BACKGROUND: Cardiovascular disease (CVD), a leading cause of morbidity and mortality, has similar incidence in metropolitan and rural areas but poorer cardiovascular outcomes for residents living in rural and remote Australia. Cardiac Rehabilitation (CR) is an evidence-based intervention that helps reduce subsequent cardiovascular events and rehospitalisation.
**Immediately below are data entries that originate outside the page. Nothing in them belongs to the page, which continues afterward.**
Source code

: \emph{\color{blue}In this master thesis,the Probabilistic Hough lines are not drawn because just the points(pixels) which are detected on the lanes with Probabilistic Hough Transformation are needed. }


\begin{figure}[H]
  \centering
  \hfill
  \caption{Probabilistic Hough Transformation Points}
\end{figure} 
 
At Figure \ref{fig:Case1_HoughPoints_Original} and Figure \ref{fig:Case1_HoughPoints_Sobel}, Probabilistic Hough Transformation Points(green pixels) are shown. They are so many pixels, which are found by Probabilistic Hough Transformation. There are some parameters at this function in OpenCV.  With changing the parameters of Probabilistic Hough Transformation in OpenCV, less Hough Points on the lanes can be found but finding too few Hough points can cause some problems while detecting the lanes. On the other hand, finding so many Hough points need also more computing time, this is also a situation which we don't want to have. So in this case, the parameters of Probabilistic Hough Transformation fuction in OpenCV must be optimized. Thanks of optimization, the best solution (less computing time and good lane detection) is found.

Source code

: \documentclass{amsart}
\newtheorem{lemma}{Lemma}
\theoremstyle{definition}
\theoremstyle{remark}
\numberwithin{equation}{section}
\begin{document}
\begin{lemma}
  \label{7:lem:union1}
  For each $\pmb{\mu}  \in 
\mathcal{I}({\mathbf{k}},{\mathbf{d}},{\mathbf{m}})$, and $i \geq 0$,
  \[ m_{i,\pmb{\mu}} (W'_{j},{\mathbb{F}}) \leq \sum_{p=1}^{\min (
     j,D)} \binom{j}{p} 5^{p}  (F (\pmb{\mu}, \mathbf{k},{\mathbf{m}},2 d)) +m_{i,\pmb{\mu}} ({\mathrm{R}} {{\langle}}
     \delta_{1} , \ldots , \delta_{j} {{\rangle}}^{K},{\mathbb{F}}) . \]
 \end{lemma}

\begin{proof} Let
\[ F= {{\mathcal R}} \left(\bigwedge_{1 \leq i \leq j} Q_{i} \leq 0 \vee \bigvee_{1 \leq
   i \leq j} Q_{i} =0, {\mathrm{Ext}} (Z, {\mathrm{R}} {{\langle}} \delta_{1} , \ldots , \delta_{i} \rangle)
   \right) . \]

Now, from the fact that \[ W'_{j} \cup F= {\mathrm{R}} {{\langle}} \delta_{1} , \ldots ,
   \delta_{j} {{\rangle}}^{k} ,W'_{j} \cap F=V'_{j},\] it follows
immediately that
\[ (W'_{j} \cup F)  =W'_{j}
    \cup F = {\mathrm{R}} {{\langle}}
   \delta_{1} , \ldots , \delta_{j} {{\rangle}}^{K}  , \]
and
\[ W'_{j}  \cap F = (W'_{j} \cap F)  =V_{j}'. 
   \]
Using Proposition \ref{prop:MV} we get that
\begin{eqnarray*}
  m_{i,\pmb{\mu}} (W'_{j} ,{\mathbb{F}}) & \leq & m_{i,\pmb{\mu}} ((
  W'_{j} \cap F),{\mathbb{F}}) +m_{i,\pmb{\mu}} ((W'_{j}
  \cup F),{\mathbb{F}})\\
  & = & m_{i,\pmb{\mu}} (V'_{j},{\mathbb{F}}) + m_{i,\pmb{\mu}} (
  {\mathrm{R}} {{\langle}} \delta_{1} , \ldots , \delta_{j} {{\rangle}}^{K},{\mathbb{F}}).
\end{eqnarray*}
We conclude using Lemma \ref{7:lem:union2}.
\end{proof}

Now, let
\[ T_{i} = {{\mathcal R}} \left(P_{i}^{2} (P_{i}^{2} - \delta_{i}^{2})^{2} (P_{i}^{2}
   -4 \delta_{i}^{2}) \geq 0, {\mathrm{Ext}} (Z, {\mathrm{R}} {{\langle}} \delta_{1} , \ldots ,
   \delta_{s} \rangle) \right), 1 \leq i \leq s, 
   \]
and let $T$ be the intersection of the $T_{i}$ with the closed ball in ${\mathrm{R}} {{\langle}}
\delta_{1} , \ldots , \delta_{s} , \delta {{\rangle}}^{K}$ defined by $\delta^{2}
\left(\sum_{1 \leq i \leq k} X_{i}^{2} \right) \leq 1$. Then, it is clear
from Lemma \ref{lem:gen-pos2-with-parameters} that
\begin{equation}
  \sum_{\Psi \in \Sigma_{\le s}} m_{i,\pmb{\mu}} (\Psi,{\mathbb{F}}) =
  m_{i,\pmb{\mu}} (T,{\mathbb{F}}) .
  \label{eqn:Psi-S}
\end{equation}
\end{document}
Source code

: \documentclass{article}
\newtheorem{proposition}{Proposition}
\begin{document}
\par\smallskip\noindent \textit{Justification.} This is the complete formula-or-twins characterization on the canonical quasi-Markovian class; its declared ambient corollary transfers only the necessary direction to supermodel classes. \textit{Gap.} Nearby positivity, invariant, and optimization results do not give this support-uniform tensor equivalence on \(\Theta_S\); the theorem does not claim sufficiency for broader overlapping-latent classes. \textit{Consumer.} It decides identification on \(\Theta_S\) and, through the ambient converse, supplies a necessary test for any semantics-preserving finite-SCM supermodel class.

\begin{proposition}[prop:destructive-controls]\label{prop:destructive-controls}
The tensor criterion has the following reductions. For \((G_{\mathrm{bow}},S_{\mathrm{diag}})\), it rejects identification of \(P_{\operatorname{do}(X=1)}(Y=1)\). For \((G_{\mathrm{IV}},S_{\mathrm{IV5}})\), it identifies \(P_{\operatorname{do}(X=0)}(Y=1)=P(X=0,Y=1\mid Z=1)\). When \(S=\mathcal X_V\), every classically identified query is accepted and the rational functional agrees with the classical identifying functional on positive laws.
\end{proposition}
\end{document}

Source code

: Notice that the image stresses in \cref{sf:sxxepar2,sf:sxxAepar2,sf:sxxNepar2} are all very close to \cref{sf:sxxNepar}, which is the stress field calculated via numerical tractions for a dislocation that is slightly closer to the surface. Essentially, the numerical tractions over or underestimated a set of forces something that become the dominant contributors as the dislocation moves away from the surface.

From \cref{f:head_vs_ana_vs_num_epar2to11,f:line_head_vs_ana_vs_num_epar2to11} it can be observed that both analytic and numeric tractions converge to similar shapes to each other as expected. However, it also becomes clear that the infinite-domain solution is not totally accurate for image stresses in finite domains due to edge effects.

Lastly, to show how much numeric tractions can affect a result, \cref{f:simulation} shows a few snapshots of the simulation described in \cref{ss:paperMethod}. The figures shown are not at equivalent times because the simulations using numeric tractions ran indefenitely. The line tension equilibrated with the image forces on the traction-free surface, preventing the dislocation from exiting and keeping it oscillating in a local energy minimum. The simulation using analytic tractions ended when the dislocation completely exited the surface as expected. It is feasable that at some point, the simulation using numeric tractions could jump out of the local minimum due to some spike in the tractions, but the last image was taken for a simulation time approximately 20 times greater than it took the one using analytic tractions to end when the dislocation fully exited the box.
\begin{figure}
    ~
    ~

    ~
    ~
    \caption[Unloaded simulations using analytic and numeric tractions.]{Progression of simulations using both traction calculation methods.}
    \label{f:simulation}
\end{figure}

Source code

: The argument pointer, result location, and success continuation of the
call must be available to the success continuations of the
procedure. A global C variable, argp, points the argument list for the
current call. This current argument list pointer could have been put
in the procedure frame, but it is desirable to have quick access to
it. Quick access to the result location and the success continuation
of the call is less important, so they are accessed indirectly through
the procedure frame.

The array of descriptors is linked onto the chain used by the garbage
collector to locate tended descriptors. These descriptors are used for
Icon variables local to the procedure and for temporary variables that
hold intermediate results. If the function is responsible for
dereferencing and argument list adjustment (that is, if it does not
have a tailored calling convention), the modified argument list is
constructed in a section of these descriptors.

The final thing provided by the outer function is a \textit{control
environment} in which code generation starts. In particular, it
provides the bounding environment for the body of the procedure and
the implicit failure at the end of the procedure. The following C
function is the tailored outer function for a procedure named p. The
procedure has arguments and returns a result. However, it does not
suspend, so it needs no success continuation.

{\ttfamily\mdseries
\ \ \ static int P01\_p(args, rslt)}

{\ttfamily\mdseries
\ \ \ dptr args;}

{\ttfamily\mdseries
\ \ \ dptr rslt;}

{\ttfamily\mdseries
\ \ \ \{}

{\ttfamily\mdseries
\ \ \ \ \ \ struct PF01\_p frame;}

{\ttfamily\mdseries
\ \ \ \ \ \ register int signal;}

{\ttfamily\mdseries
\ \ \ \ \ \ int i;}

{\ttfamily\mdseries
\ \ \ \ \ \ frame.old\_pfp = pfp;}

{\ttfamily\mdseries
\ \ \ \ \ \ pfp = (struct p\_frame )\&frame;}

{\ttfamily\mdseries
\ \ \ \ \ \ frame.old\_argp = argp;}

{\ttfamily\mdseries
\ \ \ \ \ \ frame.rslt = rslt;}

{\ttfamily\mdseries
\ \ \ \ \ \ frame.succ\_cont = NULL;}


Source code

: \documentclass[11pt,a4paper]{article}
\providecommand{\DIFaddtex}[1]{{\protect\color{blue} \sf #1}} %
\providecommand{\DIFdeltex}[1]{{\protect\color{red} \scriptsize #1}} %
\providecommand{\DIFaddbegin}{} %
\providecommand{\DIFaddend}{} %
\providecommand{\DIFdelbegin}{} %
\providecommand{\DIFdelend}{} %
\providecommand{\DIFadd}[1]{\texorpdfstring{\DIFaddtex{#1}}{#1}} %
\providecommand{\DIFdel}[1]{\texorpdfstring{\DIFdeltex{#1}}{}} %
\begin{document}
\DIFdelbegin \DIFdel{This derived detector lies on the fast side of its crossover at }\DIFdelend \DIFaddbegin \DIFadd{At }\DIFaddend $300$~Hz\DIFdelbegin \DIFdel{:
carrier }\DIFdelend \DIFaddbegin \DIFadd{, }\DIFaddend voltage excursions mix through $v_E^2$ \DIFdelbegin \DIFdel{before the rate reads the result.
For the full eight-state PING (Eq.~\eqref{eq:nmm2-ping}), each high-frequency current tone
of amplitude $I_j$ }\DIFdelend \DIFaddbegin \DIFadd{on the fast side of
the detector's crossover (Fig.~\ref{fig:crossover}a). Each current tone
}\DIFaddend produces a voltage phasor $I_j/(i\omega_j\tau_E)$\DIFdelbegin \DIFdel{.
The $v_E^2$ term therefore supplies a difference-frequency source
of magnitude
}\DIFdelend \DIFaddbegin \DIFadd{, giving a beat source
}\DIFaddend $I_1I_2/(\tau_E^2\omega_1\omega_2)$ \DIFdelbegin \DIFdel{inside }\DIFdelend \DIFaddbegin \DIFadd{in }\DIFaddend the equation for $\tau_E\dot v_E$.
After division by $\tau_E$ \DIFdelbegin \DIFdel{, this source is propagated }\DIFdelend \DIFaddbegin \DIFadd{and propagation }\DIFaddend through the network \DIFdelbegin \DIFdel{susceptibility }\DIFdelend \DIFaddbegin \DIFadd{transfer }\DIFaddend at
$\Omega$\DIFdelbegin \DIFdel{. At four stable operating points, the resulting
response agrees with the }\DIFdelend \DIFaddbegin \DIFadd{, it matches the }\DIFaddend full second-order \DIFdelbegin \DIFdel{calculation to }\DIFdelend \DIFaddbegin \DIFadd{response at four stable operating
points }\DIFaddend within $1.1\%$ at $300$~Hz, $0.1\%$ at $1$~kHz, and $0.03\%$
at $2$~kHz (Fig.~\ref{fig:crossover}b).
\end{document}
Unfortunately CR attendance rates are as low as 10-30% with rural/remote populations under-represented. This in-depth assessment investigated the provision of CR and secondary prevention services in Western Australia (WA) with a focus on rural and remote populations.

METHODS: CR and Aboriginal Community Controlled Health Services were identified through the Directory of Western Australian Cardiac Rehabilitation and Secondary Prevention Services 2012. Structured interviews with CR coordinators included questions specific to program delivery, content, referral and attendance.

RESULTS: Of the 38 CR services identified, 23 (61%) were located in rural (n = 11, 29%) and remote (n = 12, 32%) regions. Interviews with coordinators from 34 CR services (10 rural, 12 remote, 12 metropolitan) found 77% of rural/remote services were hospital-based, with no service providing a comprehensive home-based or alternative method of program delivery. The majority of rural (60%) and remote (80%) services provided CR through chronic condition exercise programs compared with 17% of metropolitan services; only 27% of rural/remote programs provided education classes. Rural/remote coordinators were overwhelmingly physiotherapists, and only 50% of rural and 33% of remote programs had face-to-face access to multidisciplinary support. Patient referral and attendance rates differed greatly across WA and referrals to rural/remote services generally numbered less than 5 per month. Program evaluation was reported by 33% of rural/remote coordinators.

CONCLUSION: Geography, population density and service availability limits patient access to CR services in rural/remote WA. Current inadequacies in delivering comprehensive centre-based CR in rural/remote settings impedes management of cardiovascular risk and opportunities for event reduction. Health pathways that ensure referral and continuity of care are needed, with emerging technology-based CR support to supplement centre-based CR services requiring assessment. Implementing systematic data collection across services to establish benchmarks and enable service monitoring and evaluation is needed.